Task description: Return each line of the data below that contains the string "Сергей".

Extracted data:

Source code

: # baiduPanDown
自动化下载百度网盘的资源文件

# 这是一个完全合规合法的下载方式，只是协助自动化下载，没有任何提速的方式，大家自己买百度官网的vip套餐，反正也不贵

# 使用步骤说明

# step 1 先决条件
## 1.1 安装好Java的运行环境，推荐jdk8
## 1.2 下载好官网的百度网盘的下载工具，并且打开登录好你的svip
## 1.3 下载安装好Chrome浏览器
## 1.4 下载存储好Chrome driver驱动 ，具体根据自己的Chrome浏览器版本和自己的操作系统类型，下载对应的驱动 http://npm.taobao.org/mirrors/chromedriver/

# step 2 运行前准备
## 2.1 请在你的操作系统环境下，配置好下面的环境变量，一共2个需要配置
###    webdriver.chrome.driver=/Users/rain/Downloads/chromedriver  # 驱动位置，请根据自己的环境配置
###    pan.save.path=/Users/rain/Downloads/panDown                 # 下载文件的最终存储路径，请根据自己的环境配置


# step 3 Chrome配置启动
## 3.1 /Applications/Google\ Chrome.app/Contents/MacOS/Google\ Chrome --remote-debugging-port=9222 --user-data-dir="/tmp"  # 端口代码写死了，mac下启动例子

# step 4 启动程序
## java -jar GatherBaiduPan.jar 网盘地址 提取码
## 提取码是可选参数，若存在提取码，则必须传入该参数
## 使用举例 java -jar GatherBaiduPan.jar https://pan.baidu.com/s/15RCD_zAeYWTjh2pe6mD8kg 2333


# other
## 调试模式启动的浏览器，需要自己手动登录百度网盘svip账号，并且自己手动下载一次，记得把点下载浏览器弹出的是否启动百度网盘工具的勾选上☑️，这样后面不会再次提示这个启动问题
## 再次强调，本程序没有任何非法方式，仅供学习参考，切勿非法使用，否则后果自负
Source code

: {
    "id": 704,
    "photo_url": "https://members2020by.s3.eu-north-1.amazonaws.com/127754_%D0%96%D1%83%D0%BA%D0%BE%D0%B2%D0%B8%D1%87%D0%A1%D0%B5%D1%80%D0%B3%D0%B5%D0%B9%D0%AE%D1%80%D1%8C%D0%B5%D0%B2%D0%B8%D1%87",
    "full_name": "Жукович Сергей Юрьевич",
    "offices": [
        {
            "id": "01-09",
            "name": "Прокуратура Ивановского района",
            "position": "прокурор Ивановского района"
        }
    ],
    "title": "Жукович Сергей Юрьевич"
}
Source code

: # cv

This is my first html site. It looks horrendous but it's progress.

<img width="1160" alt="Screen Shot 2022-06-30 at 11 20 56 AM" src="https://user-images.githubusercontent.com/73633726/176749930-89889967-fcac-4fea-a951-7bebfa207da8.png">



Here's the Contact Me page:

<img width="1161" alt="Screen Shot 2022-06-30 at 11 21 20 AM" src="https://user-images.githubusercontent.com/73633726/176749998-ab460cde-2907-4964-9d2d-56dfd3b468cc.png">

Task response:
    "full_name": "Жукович Сергей Юрьевич",
    "title": "Жукович Сергей Юрьевич"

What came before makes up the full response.